Copy out every entry that follows, without a single picture.

--- Data ---

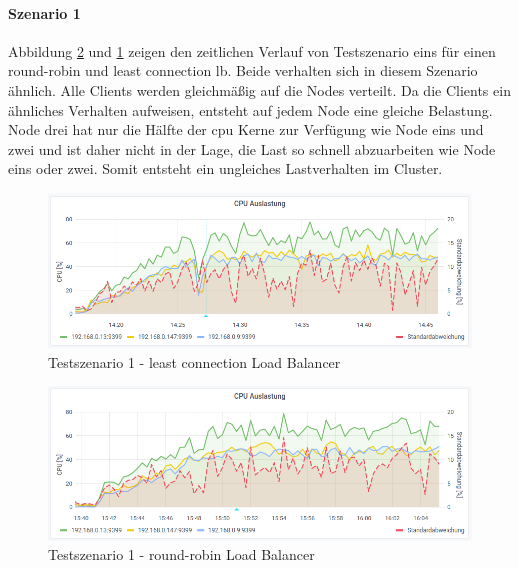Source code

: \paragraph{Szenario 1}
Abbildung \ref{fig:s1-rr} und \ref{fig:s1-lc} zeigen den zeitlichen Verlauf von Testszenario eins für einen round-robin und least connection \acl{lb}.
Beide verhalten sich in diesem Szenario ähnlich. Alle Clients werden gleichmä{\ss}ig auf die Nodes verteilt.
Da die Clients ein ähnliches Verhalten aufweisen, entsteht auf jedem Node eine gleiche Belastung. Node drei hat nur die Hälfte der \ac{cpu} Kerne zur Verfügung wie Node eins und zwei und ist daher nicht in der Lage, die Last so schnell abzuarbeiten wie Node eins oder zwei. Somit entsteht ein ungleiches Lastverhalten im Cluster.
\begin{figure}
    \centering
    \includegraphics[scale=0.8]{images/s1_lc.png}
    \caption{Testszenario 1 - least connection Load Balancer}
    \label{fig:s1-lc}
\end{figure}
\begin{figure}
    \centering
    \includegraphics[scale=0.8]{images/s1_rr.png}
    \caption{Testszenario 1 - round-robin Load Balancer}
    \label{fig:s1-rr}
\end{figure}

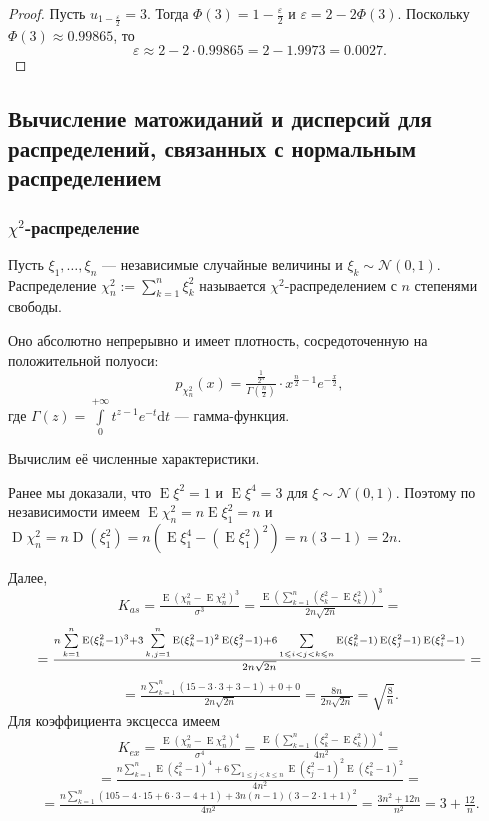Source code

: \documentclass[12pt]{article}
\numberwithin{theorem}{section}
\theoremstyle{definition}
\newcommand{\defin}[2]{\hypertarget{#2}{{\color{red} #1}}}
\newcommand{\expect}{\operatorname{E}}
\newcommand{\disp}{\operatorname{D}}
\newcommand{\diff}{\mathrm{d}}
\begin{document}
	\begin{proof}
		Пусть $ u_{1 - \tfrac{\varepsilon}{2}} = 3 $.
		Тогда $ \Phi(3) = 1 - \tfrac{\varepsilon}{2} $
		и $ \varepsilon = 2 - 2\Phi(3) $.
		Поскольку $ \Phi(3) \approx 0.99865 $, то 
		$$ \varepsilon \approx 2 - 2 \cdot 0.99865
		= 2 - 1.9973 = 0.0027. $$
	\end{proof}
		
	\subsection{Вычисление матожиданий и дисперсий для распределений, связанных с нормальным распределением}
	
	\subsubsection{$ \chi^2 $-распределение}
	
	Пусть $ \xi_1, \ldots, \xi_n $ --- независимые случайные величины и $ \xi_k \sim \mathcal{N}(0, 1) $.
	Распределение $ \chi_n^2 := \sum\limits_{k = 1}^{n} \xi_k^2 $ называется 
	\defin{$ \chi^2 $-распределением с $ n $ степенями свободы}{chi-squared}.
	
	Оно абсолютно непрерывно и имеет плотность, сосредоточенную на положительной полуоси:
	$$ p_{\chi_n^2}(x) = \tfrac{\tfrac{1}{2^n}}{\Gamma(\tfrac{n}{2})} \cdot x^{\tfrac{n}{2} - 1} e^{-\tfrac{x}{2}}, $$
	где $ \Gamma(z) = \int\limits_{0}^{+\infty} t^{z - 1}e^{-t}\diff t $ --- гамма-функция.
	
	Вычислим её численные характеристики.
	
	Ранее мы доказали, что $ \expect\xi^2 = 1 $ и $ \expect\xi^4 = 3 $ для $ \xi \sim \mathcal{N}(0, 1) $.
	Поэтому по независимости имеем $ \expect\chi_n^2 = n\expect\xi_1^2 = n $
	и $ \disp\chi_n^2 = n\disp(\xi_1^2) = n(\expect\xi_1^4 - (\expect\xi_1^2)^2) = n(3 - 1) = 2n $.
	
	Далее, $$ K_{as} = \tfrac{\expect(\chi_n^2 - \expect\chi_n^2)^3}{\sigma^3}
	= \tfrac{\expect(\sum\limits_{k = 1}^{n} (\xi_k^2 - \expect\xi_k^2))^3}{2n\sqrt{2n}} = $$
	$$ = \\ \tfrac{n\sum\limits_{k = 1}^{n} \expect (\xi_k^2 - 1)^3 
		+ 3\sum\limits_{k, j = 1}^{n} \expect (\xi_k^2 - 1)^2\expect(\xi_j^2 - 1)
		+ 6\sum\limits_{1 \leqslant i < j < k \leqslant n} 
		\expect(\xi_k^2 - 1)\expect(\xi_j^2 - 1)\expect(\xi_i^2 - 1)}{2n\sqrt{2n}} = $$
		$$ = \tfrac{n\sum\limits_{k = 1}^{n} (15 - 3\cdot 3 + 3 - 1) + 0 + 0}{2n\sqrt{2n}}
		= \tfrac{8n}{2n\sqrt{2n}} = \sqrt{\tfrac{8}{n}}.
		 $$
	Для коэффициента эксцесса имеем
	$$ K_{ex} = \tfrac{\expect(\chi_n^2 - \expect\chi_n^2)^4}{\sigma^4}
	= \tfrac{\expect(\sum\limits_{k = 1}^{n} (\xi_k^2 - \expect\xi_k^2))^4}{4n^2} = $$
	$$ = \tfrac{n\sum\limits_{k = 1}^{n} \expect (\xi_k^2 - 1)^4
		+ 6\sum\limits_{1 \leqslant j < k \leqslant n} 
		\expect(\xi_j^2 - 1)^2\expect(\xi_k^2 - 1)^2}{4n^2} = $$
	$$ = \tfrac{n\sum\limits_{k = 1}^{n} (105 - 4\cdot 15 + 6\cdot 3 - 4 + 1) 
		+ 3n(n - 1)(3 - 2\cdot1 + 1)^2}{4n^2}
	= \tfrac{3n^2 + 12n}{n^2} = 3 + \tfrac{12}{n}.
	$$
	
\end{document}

---

• **Exercise response**
Source code

: \paragraph{Szenario 1}
Abbildung \ref{fig:s1-rr} und \ref{fig:s1-lc} zeigen den zeitlichen Verlauf von Testszenario eins für einen round-robin und least connection \acl{lb}.
Beide verhalten sich in diesem Szenario ähnlich. Alle Clients werden gleichmä{\ss}ig auf die Nodes verteilt.
Da die Clients ein ähnliches Verhalten aufweisen, entsteht auf jedem Node eine gleiche Belastung. Node drei hat nur die Hälfte der \ac{cpu} Kerne zur Verfügung wie Node eins und zwei und ist daher nicht in der Lage, die Last so schnell abzuarbeiten wie Node eins oder zwei. Somit entsteht ein ungleiches Lastverhalten im Cluster.
\begin{figure}
    \centering
    \includegraphics[scale=0.8]{images/s1_lc.png}
    \caption{Testszenario 1 - least connection Load Balancer}
    \label{fig:s1-lc}
\end{figure}
\begin{figure}
    \centering
    \includegraphics[scale=0.8]{images/s1_rr.png}
    \caption{Testszenario 1 - round-robin Load Balancer}
    \label{fig:s1-rr}
\end{figure}

Source code

: \documentclass[12pt]{article}
\numberwithin{theorem}{section}
\theoremstyle{definition}
\newcommand{\defin}[2]{\hypertarget{#2}{{\color{red} #1}}}
\newcommand{\expect}{\operatorname{E}}
\newcommand{\disp}{\operatorname{D}}
\newcommand{\diff}{\mathrm{d}}
\begin{document}
	\begin{proof}
		Пусть $ u_{1 - \tfrac{\varepsilon}{2}} = 3 $.
		Тогда $ \Phi(3) = 1 - \tfrac{\varepsilon}{2} $
		и $ \varepsilon = 2 - 2\Phi(3) $.
		Поскольку $ \Phi(3) \approx 0.99865 $, то 
		$$ \varepsilon \approx 2 - 2 \cdot 0.99865
		= 2 - 1.9973 = 0.0027. $$
	\end{proof}
		
	\subsection{Вычисление матожиданий и дисперсий для распределений, связанных с нормальным распределением}
	
	\subsubsection{$ \chi^2 $-распределение}
	
	Пусть $ \xi_1, \ldots, \xi_n $ --- независимые случайные величины и $ \xi_k \sim \mathcal{N}(0, 1) $.
	Распределение $ \chi_n^2 := \sum\limits_{k = 1}^{n} \xi_k^2 $ называется 
	\defin{$ \chi^2 $-распределением с $ n $ степенями свободы}{chi-squared}.
	
	Оно абсолютно непрерывно и имеет плотность, сосредоточенную на положительной полуоси:
	$$ p_{\chi_n^2}(x) = \tfrac{\tfrac{1}{2^n}}{\Gamma(\tfrac{n}{2})} \cdot x^{\tfrac{n}{2} - 1} e^{-\tfrac{x}{2}}, $$
	где $ \Gamma(z) = \int\limits_{0}^{+\infty} t^{z - 1}e^{-t}\diff t $ --- гамма-функция.
	
	Вычислим её численные характеристики.
	
	Ранее мы доказали, что $ \expect\xi^2 = 1 $ и $ \expect\xi^4 = 3 $ для $ \xi \sim \mathcal{N}(0, 1) $.
	Поэтому по независимости имеем $ \expect\chi_n^2 = n\expect\xi_1^2 = n $
	и $ \disp\chi_n^2 = n\disp(\xi_1^2) = n(\expect\xi_1^4 - (\expect\xi_1^2)^2) = n(3 - 1) = 2n $.
	
	Далее, $$ K_{as} = \tfrac{\expect(\chi_n^2 - \expect\chi_n^2)^3}{\sigma^3}
	= \tfrac{\expect(\sum\limits_{k = 1}^{n} (\xi_k^2 - \expect\xi_k^2))^3}{2n\sqrt{2n}} = $$
	$$ = \\ \tfrac{n\sum\limits_{k = 1}^{n} \expect (\xi_k^2 - 1)^3 
		+ 3\sum\limits_{k, j = 1}^{n} \expect (\xi_k^2 - 1)^2\expect(\xi_j^2 - 1)
		+ 6\sum\limits_{1 \leqslant i < j < k \leqslant n} 
		\expect(\xi_k^2 - 1)\expect(\xi_j^2 - 1)\expect(\xi_i^2 - 1)}{2n\sqrt{2n}} = $$
		$$ = \tfrac{n\sum\limits_{k = 1}^{n} (15 - 3\cdot 3 + 3 - 1) + 0 + 0}{2n\sqrt{2n}}
		= \tfrac{8n}{2n\sqrt{2n}} = \sqrt{\tfrac{8}{n}}.
		 $$
	Для коэффициента эксцесса имеем
	$$ K_{ex} = \tfrac{\expect(\chi_n^2 - \expect\chi_n^2)^4}{\sigma^4}
	= \tfrac{\expect(\sum\limits_{k = 1}^{n} (\xi_k^2 - \expect\xi_k^2))^4}{4n^2} = $$
	$$ = \tfrac{n\sum\limits_{k = 1}^{n} \expect (\xi_k^2 - 1)^4
		+ 6\sum\limits_{1 \leqslant j < k \leqslant n} 
		\expect(\xi_j^2 - 1)^2\expect(\xi_k^2 - 1)^2}{4n^2} = $$
	$$ = \tfrac{n\sum\limits_{k = 1}^{n} (105 - 4\cdot 15 + 6\cdot 3 - 4 + 1) 
		+ 3n(n - 1)(3 - 2\cdot1 + 1)^2}{4n^2}
	= \tfrac{3n^2 + 12n}{n^2} = 3 + \tfrac{12}{n}.
	$$
	
\end{document}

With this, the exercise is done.